In the Grand Tradition of Grand Traditions
Charles E Accetta


In a neatly trimmed fenced-in Southern California backyard, where the blades of grass and the odd patch of dandelion leaves chlorophylled themselves to a uniformly green hue and where the flowers and shrubs obeyed the geometric house rule of the ninetieth degree, an older gentlemanly type person stood facing the back of the property with his arms raised to the sky.

"This is something we have always done," he said, in an accent that straddled the border between Brooklyn Hasid and Back Bay provincial, "to the exclusion of all other things. This is how we have always done it, without exception or modification. There is no need to ask why because the why of it has been forever lost to time. Just do it and be done with it. And then do it again. This is the prime instruction behind all of our traditions. The basic mindset required is that of unquestioning certitude, for if we attempt to apply logic and reason, if we attempt to traverse the morass of swamp-boggled free will, then we are all no better than the Reformed Jews."

The old gentleman lowered his arms and looked down in front of him.
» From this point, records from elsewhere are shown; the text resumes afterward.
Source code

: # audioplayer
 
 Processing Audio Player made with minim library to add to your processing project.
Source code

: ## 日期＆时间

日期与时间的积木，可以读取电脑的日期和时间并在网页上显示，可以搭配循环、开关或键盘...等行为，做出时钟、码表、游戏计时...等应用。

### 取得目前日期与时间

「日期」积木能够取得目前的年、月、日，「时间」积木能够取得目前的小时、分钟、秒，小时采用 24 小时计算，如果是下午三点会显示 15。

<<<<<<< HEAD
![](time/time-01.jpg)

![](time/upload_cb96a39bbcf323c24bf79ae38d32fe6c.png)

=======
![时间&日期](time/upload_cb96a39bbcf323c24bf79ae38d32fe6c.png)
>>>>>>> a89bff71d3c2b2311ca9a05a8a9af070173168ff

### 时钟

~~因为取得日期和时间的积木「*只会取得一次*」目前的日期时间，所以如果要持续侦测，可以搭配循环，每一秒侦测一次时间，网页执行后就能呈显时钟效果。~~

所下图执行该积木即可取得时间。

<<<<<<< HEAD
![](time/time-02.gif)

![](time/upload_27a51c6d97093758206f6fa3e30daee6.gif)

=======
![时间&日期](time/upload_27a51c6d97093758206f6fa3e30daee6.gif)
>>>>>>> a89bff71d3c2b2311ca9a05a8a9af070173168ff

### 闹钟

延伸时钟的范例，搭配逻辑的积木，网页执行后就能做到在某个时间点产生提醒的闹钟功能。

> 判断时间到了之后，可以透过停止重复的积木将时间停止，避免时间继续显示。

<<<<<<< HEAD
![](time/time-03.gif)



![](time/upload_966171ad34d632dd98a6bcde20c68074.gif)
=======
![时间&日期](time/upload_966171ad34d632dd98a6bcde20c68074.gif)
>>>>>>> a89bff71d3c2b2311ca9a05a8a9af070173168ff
A young boy looked up and they continued a conversation.
"What does that mean, Grandpa? What's a Reformed Jew?"
"A Reformed Jew," the old man lectured, "is someone who wants to be a Jew, but doesn't want to be Jewish; as opposed to Conservative Jews, who want to be Jewish just as long as it doesn't conflict with their tennis lessons."
The whoosh of a sliding door connecting the patio to the back of the house caused the little boy to peek around his grandfather's bony bent Bermuda-shorted legs and wave to his grandmother, who was just sliding the door closed behind her. The old man ignored the woman's entrance onto the scene and continued with his instruction to the boy.
"Pay attention, you," he warned, "because I won't always be around to help you cope. Understand?"
The little boy returned his gaze back to his grandfather. "Where are you going, Grandpa?"
"What kind of crazy question is that, boy?" He was leaning further in, close to the boy's face. "Look at me. I'm an alter cocker, a geezer. I could go like that," he snapped his fingers, "at any time." Before he could continue, he was interrupted by a forceful two finger tap on his right shoulder. He unfolded himself to full height and turned to face the boy's grandmother, who was a foot shorter but whose unhappy presence co-opted the air rights for all of the area within his limited vision. The combination of disdain and anger that papered her face was the historical signal for him to fight or submit; in either case, to submit in the end.
"What is wrong with you, George?" she hissed in a sharp cadence, trying not to be specific within her grandson's earshot. "How can you talk to a little boy, your own grandson, like that?"
"It's who I am, woman. An old Jew... Disappointed...Resigned to the fickleness of a very busy God. Why can't I share such a vision with the boy?"
"George," she stated, shifting to a more explanatory tone, "we're Lutherans. You're just playing an old Russian Jew in a play. Stop bringing your work home and upsetting the household." She softened her voice further to speak with the boy. "Billy, come with Grandma. Your grandfather is 'in character'. Let's leave him alone for a bit."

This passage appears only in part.